Saved entries:
------------------------------------------------

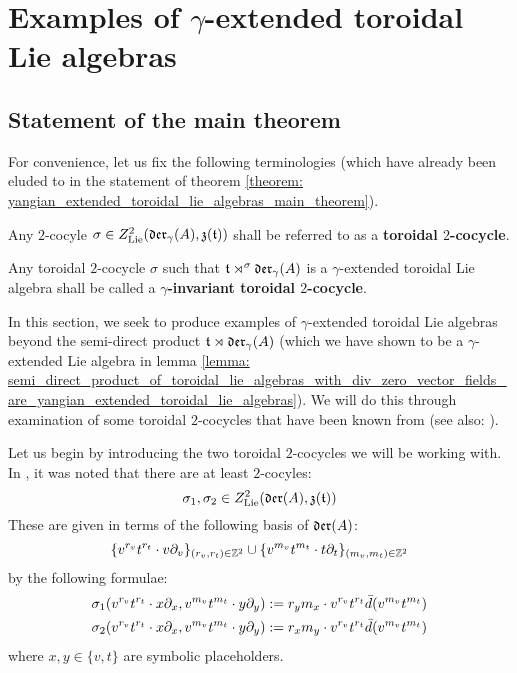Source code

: \section{Examples of \texorpdfstring{$\gamma$}{}-extended toroidal Lie algebras}
    \subsection{Statement of the main theorem}
        For convenience, let us fix the following terminologies (which have already been eluded to in the statement of theorem \ref{theorem: yangian_extended_toroidal_lie_algebras_main_theorem}).
        \begin{definition} \label{def: yangian_toroidal_cocycles}
            Any $2$-cocyle $\sigma \in Z^2_{\mathrm{Lie}}(\mathfrak{der}_{\gamma}(A), \mathfrak{z}(\mathfrak{t}))$ shall be referred to as a \textbf{toroidal $2$-cocycle}.
            
            Any toroidal $2$-cocycle $\sigma$ such that $\mathfrak{t} \rtimes^{\sigma} \mathfrak{der}_{\gamma}(A)$ is a $\gamma$-extended toroidal Lie algebra shall be called a \textbf{$\gamma$-invariant toroidal $2$-cocycle}.
        \end{definition}
        
        In this section, we seek to produce examples of $\gamma$-extended toroidal Lie algebras beyond the semi-direct product $\mathfrak{t} \rtimes \mathfrak{der}_{\gamma}(A)$ (which we have shown to be a $\gamma$-extended Lie algebra in lemma \ref{lemma: semi_direct_product_of_toroidal_lie_algebras_with_div_zero_vector_fields_are_yangian_extended_toroidal_lie_algebras}). We will do this through examination of some toroidal $2$-cocycles that have been known from \cite{billig_energy_momentum_tensor} (see also: \cite{billig_a_module_category_over_toroidal_EALAs}).

        Let us begin by introducing the two toroidal $2$-cocycles we will be working with. In \cite[p. 5, below Equation 1.3]{billig_energy_momentum_tensor}, it was noted that there are at least $2$-cocyles:
            $$\sigma_1, \sigma_2 \in Z^2_{\mathrm{Lie}}( \mathfrak{der}(A), \mathfrak{z}(\mathfrak{t}) )$$
        These are given in terms of the following basis of $\mathfrak{der}(A)$:
            $$\{ v^{r_v} t^{r_t} \cdot v \partial_v \}_{(r_v, r_t) \in \mathbb{Z}^2} \cup \{ v^{m_v} t^{m_t} \cdot t \partial_t \}_{(m_v, m_t) \in \mathbb{Z}^2}$$
        by the following formulae:
            \begin{equation} \label{equation: billig_toroidal_cocycles}
                \begin{aligned}
                    & \sigma_1( v^{r_v} t^{r_t} \cdot x \partial_x, v^{m_v} t^{m_t} \cdot y \partial_y ) := r_y m_x \cdot v^{r_v} t^{r_t} \bar{d}( v^{m_v} t^{m_t} )
                    \\
                    & \sigma_2( v^{r_v} t^{r_t} \cdot x \partial_x, v^{m_v} t^{m_t} \cdot y \partial_y ) := r_x m_y \cdot v^{r_v} t^{r_t} \bar{d}( v^{m_v} t^{m_t} )
                \end{aligned}
            \end{equation}
        where $x, y \in \{v, t\}$ are symbolic placeholders.
        
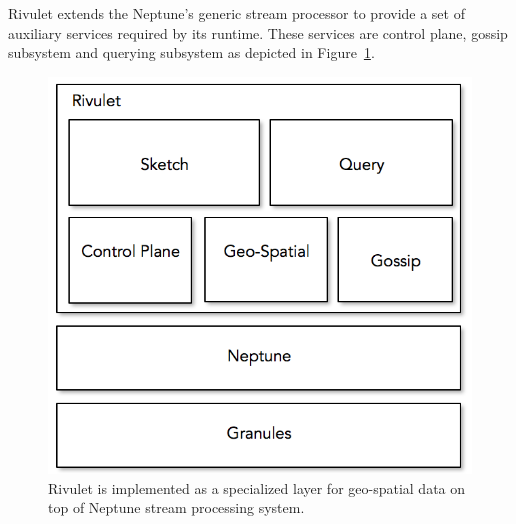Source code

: Rivulet extends the Neptune's generic stream processor to provide a set of auxiliary services required by its runtime.
These services are control plane, gossip subsystem and querying subsystem as depicted in Figure~\ref{fig:rivulet-archi}.
%
\begin{figure}
    \centerline{\includegraphics[scale=0.5]{figures/rivulet-archi.png}}
    \caption{Rivulet is implemented as a specialized layer for geo-spatial data on top of Neptune stream processing system.}
    \label{fig:rivulet-archi}
\end{figure}
%
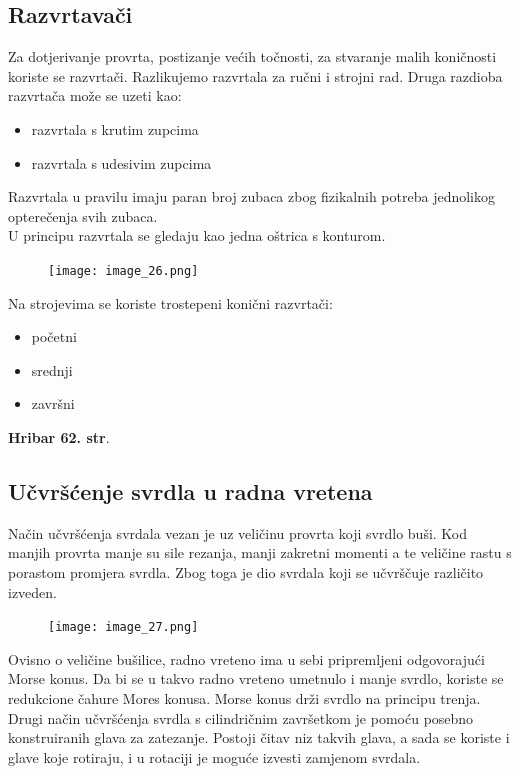 \documentclass[a4paper,12pt]{article}
\numberwithin{figure}{section}
\begin{document}
\subsection{Razvrtavači}
Za dotjerivanje provrta, postizanje većih točnosti, za stvaranje malih koničnosti koriste se razvrtači. Razlikujemo razvrtala za ručni i strojni rad. Druga razdioba razvrtača može se  uzeti kao:
\begin{itemize}
\item razvrtala s krutim zupcima
\item razvrtala s udesivim zupcima
\end{itemize}
Razvrtala u pravilu imaju paran broj zubaca zbog fizikalnih potreba jednolikog opterečenja svih zubaca.\\
U principu razvrtala se gledaju kao jedna oštrica s konturom.
\begin{figure}[!h]
\centering
\texttt{[image: image\_26.png]}
\end{figure}
\FloatBarrier
\noindent Na strojevima se koriste trostepeni konični razvrtači:
\begin{itemize}
\item početni
\item srednji
\item završni
\end{itemize}
\textbf{Hribar 62. str}.
\clearpage
\subsection{Učvršćenje svrdla u radna vretena}
Način učvršćenja svrdala vezan je uz veličinu provrta koji svrdlo buši. Kod manjih provrta manje su sile rezanja, manji zakretni momenti a te veličine rastu s porastom promjera svrdla. Zbog toga je dio svrdala koji se učvrščuje različito izveden.
\begin{figure}[!h]
\centering
\texttt{[image: image\_27.png]}
\end{figure}
\FloatBarrier
Ovisno o veličine bušilice, radno vreteno ima u sebi pripremljeni odgovorajući Morse konus. Da bi se u takvo radno vreteno umetnulo i manje svrdlo, koriste se redukcione čahure Mores konusa. Morse konus drži svrdlo na principu trenja.\\
Drugi način učvršćenja svrdla s cilindričnim završetkom je pomoću posebno konstruiranih glava za zatezanje. Postoji čitav niz takvih glava, a sada se koriste i glave koje rotiraju, i u rotaciji je moguće izvesti zamjenom svrdala.
\end{document}
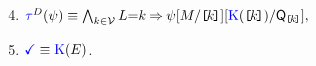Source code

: \begin{minipage}[t]{.56\textwidth}
  \begin{enumerate}[topsep=0pt,label=(\textsc{w}\arabic*),ref=\textsc{w}\arabic*]
    \setcounter{enumi}{3}
  \item \label{write-tau-addr}
    \begin{math}
      \aTr{\bEvs}{\bForm} \riff 
      \textstyle\bigwedge_{\dVal\in\Val}
      \cExp{=}\dVal
      \limplies
        \bForm
        [\aExp/\REF{\dVal}]
        [\kappaE{\REF{\dVal}}/\Q{\REF{\dVal}}],
      \end{math}
  \item \label{write-term-addr}
    $\aTerm \riff \kappaE{}$.
  \end{enumerate}
\end{minipage}

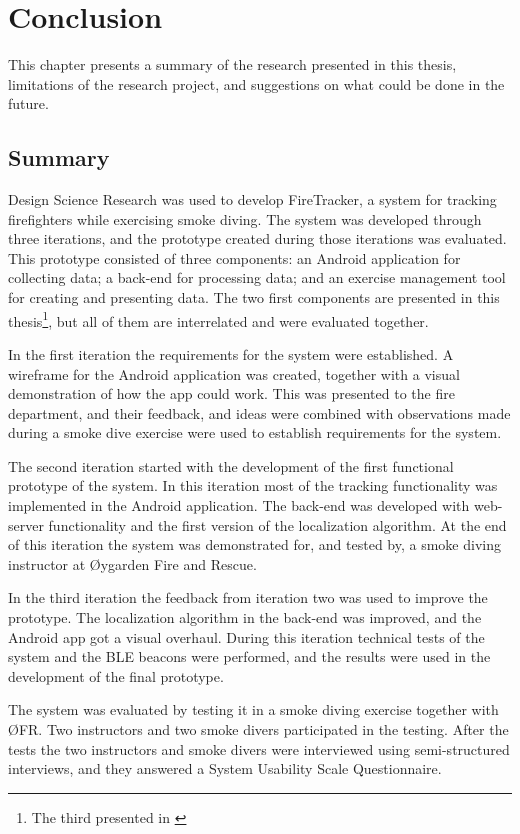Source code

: \documentclass[../Main/thesis.tex]{subfiles}
\begin{document}
\chapter{Conclusion}
\label{ch:conclusion}
This chapter presents a summary of the research presented in this thesis, limitations of the research project, and suggestions on what could be done in the future.

\section{Summary}
Design Science Research was used to develop FireTracker, a system for tracking firefighters while exercising smoke diving.
The system was developed through three iterations, and the prototype created during those iterations was evaluated.
This prototype consisted of three components: an Android application for collecting data; a back-end for processing data; and an exercise management tool for creating and presenting data.
The two first components are presented in this thesis\footnote{The third presented in \citet{Bjorgen2018}}, but all of them are interrelated and were evaluated together.

In the first iteration the requirements for the system were established. 
A wireframe for the Android application was created, together with a visual demonstration of how the app could work.
This was presented to the fire department, and their feedback, and ideas were combined with observations made during a smoke dive exercise were used to establish requirements for the system.

The second iteration started with the development of the first functional prototype of the system.
In this iteration most of the tracking functionality was implemented in the Android application.
The back-end was developed with web-server functionality and the first version of the localization algorithm.
At the end of this iteration the system was demonstrated for, and tested by, a smoke diving instructor at Øygarden Fire and Rescue.


In the third iteration the feedback from iteration two was used to improve the prototype.
The localization algorithm in the back-end was improved, and the Android app got a visual overhaul.
During this iteration technical tests of the system and the BLE beacons were performed, and the results were used in the development of the final prototype.

The system was evaluated by testing it in a smoke diving exercise together with ØFR.
Two instructors and two smoke divers participated in the testing.
After the tests the two instructors and smoke divers were interviewed using semi-structured interviews, and they answered a System Usability Scale Questionnaire.
\end{document}
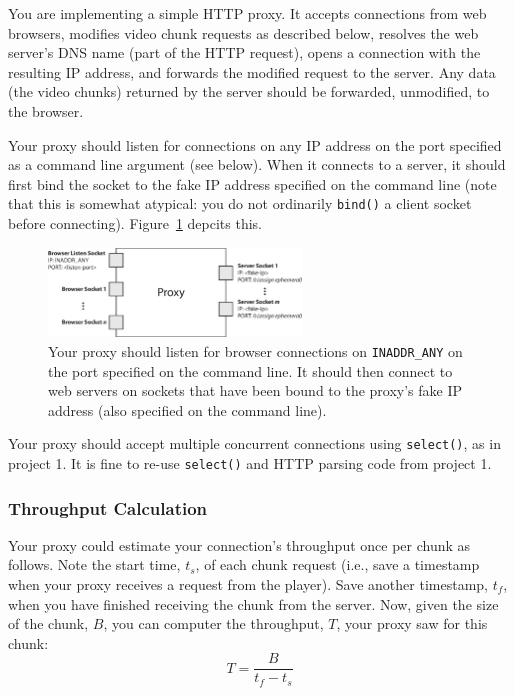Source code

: \documentclass{article}
\begin{document}
You are implementing a simple HTTP proxy. It accepts connections from web
browsers, modifies video chunk requests as described below, resolves the web
server's DNS name (part of the HTTP request), opens a connection with the
resulting IP address, and forwards the modified request to the server. Any data
(the video chunks) returned by the server should be forwarded, unmodified, to
the browser.

Your proxy should listen for connections on any IP address on the port
specified as a command line argument (see below). When it connects to a server,
it should first bind the socket to the fake IP address specified on the command
line (note that this is somewhat atypical: you do not ordinarily
\texttt{bind()} a client socket before connecting). Figure~\ref{fig:proxy}
depcits this.

\begin{figure}
	\centering
	\includegraphics[width=0.6\textwidth]{figs/proxy.eps}
	\caption{Your proxy should listen for browser connections on
	\texttt{INADDR\_ANY} on the port specified on the command line. It should
	then connect to web servers on sockets that have been bound to the proxy's
	fake IP address (also specified on the command line).}

	\label{fig:proxy}
\end{figure}

Your proxy should accept multiple concurrent connections using
\texttt{select()}, as in project 1. It is fine to re-use \texttt{select()} and
HTTP parsing code from project 1.

\subsubsection{Throughput Calculation}
\label{sec:throughput-estimation}
Your proxy could estimate your connection's throughput once per chunk as
follows. Note the start time, $t_s$, of each chunk request (i.e., save a
timestamp when your proxy receives a request from the player). Save another
timestamp, $t_f$, when you have finished receiving the chunk from the server.
Now, given the size of the chunk, $B$, you can computer the throughput, $T$,
your proxy saw for this chunk:
\[
	T = \frac{B}{t_f - t_s}
\]
\end{document}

------------------------------------------------

▶ **What you will do**
Copy, exactly and only, the lines above that begin with the one containing "The two first" and finish with the one containing "The back-end was developed".

▶ **Final answer**
The two first components are presented in this thesis\footnote{The third presented in \citet{Bjorgen2018}}, but all of them are interrelated and were evaluated together.

In the first iteration the requirements for the system were established. 
A wireframe for the Android application was created, together with a visual demonstration of how the app could work.
This was presented to the fire department, and their feedback, and ideas were combined with observations made during a smoke dive exercise were used to establish requirements for the system.

The second iteration started with the development of the first functional prototype of the system.
In this iteration most of the tracking functionality was implemented in the Android application.
The back-end was developed with web-server functionality and the first version of the localization algorithm.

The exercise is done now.